**WHAT YOU HAVE TO DO**
Select the lines below containing the word "inventory".

START SOURCE DATA

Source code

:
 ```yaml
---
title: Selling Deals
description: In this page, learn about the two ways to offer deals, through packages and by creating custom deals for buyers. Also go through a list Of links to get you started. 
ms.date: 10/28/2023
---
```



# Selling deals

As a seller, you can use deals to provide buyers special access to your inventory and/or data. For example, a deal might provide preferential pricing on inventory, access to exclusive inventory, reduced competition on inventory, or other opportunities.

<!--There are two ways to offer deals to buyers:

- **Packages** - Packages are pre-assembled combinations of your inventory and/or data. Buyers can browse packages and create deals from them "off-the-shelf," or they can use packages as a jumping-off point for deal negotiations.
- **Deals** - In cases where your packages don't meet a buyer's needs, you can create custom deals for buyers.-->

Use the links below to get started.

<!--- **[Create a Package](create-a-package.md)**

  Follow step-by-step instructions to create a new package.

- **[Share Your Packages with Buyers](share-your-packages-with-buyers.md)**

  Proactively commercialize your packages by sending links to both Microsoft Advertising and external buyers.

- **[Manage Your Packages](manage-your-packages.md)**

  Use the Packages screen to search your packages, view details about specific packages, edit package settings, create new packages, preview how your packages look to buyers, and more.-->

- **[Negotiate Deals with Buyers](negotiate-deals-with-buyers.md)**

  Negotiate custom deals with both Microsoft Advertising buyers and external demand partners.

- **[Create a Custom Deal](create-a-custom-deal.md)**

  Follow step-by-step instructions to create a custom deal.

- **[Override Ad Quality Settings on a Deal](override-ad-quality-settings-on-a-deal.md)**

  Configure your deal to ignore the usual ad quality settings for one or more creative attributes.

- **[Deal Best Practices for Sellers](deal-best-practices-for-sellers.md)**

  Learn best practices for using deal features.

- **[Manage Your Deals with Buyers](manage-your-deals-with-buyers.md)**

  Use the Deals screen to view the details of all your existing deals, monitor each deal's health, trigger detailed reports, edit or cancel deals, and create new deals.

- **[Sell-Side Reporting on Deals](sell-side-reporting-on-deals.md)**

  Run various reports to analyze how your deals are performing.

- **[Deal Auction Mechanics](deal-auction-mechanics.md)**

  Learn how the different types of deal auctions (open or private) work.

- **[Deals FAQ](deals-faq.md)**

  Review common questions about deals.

END SOURCE DATA

**ANSWER TO THIS EXERCISE**
As a seller, you can use deals to provide buyers special access to your inventory and/or data. For example, a deal might provide preferential pricing on inventory, access to exclusive inventory, reduced competition on inventory, or other opportunities.
- **Packages** - Packages are pre-assembled combinations of your inventory and/or data. Buyers can browse packages and create deals from them "off-the-shelf," or they can use packages as a jumping-off point for deal negotiations.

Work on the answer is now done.